▼

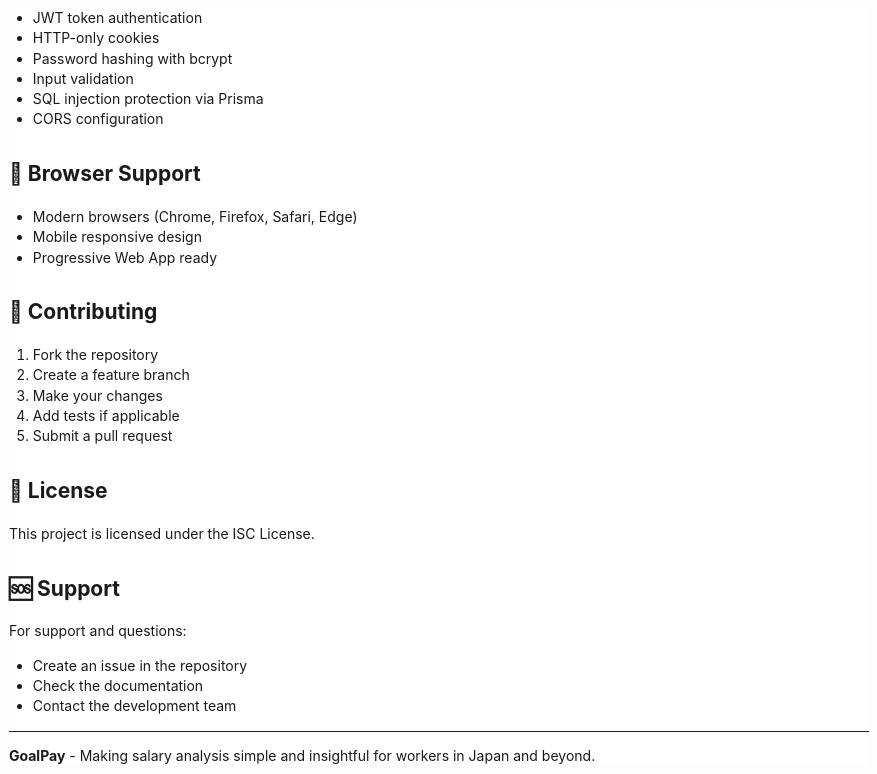 - JWT token authentication
- HTTP-only cookies
- Password hashing with bcrypt
- Input validation
- SQL injection protection via Prisma
- CORS configuration

## 📱 Browser Support

- Modern browsers (Chrome, Firefox, Safari, Edge)
- Mobile responsive design
- Progressive Web App ready

## 🤝 Contributing

1. Fork the repository
2. Create a feature branch
3. Make your changes
4. Add tests if applicable
5. Submit a pull request

## 📄 License

This project is licensed under the ISC License.

## 🆘 Support

For support and questions:
- Create an issue in the repository
- Check the documentation
- Contact the development team

---

**GoalPay** - Making salary analysis simple and insightful for workers in Japan and beyond.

▲

- TASK GOAL
Would you give again, word for word, every line from the one with "- Check the documentation" through the final line of the listing above?

- ANSWER BELOW
- Check the documentation
- Contact the development team

---

**GoalPay** - Making salary analysis simple and insightful for workers in Japan and beyond.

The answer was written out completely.